Here is what I mean. The following is a partial fretboard. This is the fret board up to and including the 9th fret. I have left out the ever confusing, E# and B# from this diagram. Notice that I only added in the notes of the 6th string or low E string in this case.


1st 2nd 3rd 4th 5th 6th 7th 8th 9th
e||[ ][ ][ ][ ][ ][ ][ ][ ][ ]
B||[ ][ ][ ][ ][ ][ ][ ][ ][ ]
G||[ ][ ][ ][ ][ ][ ][ ][ ][ ]
D||[ ][ ][ ][ ][ ][ ][ ][ ][ ]
A||[ ][ ][ ][ ][ ][ ][ ][ ][ ]
E||[F ][F#/Gb][G ][G#/Ab][A ][A#/Bb][B/Cb ][C ][C#/Db]

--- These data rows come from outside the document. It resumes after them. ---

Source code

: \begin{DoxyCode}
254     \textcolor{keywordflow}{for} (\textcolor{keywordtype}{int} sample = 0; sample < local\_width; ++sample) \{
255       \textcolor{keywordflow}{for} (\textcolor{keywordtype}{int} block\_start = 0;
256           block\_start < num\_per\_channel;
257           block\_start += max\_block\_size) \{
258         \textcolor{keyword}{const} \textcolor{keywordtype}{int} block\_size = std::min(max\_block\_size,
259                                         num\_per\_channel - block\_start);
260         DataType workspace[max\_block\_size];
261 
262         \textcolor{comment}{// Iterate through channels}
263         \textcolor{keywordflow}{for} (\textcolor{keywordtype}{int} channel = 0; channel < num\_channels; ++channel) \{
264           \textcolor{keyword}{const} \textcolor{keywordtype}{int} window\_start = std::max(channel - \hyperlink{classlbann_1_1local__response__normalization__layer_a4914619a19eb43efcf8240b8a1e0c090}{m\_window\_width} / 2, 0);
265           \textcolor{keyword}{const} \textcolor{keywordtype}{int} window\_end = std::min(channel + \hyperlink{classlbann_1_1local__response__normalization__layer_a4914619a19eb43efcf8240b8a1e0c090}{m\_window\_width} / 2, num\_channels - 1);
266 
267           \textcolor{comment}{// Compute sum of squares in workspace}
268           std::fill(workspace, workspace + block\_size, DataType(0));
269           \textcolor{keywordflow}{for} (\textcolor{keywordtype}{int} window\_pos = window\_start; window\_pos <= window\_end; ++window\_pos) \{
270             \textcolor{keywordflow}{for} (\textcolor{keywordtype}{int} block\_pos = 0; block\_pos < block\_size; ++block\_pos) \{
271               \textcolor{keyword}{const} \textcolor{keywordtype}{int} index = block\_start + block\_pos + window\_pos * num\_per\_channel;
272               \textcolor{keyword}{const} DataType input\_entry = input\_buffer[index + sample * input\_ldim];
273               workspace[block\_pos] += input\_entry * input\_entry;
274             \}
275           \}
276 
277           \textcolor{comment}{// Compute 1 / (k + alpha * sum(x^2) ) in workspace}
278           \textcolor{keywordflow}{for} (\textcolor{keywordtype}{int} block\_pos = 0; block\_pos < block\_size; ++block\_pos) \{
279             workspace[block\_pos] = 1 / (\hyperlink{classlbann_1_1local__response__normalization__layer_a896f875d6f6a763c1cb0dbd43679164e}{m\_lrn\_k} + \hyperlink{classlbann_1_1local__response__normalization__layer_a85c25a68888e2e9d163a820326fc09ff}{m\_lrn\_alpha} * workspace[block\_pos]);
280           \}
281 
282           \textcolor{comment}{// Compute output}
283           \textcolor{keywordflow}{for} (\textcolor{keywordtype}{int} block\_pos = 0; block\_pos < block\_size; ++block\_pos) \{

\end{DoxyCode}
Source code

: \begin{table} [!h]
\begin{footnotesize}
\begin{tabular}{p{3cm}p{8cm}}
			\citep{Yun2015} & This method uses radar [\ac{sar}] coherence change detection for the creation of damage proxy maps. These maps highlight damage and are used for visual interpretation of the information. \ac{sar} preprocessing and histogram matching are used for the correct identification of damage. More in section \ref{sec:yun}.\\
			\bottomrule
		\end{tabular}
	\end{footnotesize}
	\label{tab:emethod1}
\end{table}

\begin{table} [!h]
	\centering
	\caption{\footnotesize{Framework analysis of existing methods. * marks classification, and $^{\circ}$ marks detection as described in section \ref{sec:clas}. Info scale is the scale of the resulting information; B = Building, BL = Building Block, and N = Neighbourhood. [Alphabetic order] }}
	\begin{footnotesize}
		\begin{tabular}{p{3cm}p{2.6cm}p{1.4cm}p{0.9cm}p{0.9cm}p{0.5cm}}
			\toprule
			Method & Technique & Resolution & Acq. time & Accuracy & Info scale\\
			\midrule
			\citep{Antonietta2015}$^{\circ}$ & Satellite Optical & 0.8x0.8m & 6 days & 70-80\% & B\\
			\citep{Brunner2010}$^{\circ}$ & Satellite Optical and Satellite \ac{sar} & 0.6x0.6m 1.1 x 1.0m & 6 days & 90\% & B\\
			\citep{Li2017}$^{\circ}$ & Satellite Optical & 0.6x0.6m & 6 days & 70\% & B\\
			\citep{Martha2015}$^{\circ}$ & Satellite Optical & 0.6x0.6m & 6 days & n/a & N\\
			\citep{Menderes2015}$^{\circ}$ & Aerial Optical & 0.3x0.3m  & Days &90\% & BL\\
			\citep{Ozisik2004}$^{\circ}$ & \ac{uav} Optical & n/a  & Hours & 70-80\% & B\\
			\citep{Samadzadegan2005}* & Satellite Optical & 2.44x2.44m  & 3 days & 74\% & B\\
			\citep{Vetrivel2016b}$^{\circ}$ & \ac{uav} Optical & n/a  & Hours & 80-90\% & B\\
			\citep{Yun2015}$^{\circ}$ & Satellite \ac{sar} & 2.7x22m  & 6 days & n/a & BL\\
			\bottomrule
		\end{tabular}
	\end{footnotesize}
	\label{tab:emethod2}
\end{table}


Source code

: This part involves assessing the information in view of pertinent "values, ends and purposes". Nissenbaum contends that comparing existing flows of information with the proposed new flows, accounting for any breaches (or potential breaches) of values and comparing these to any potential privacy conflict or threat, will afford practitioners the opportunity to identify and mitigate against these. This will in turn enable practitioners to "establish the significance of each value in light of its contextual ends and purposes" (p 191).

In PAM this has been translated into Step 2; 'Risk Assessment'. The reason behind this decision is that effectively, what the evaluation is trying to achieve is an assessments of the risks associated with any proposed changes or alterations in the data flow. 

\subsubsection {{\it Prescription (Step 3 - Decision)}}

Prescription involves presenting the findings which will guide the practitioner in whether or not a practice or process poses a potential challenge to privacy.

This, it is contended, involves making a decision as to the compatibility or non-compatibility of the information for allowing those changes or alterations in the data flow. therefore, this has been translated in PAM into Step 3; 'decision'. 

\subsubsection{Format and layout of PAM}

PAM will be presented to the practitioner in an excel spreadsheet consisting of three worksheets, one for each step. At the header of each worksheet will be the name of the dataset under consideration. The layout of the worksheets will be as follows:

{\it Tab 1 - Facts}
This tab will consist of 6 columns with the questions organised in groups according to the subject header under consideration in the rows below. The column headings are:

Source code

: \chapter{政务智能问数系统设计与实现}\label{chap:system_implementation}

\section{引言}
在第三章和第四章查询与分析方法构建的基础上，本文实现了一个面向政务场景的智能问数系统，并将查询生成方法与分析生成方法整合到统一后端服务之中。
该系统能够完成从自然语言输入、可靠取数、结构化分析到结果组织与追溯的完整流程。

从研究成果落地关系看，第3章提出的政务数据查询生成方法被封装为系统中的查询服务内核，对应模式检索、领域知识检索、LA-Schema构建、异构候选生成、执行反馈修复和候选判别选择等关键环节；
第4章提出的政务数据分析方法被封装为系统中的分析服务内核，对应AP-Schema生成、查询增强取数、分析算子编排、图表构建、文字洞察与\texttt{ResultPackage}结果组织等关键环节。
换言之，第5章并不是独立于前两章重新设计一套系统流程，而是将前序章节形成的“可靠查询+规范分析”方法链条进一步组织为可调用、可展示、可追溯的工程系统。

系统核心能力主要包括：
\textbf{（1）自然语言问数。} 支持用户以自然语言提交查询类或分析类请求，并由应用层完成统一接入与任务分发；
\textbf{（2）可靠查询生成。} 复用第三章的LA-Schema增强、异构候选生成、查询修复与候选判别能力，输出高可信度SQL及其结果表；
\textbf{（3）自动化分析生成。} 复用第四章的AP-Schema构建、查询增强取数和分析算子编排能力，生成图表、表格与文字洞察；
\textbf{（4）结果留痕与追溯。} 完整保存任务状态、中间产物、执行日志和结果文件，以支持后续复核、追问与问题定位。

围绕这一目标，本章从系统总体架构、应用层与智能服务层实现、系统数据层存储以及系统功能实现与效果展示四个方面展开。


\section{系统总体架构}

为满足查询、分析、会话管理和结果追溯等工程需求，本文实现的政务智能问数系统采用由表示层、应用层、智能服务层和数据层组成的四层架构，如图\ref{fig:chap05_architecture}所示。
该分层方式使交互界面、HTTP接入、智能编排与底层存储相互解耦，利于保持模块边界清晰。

Now I am going to show you a trick to find the fifth of any note. I am going to use 'F' in this next example.


1st 2nd 3rd 4th 5th 6th 7th 8th 9th
e||[ ][ ][ ][ ][ ][ ][ ][ ][ ]
B||[ ][ ][ ][ ][ ][ ][ ][ ][ ]
G||[ ][ ][ ][ ][ ][ ][ ][ ][ ]
D||[ ][ ][ ][ ][ ][ ][ ][ ][ ]
A||[ ][ ][C ][ ][ ][ ][ ][ ][ ]
E||[F ][F#/Gb][G ][G#/Ab][A ][A#/Bb][B/Cb ][C ][C#/Db]

As you can see, the Fifth of "F" is C. To get to this "C" I simply, starting from F on the first fret, I walked up two steps/frets to G and then jumped to the A string on the same fret (3rd). This method will work for any note on the low string. That is not to say it will not work on other strings, but right now, we are dealing with the low E string.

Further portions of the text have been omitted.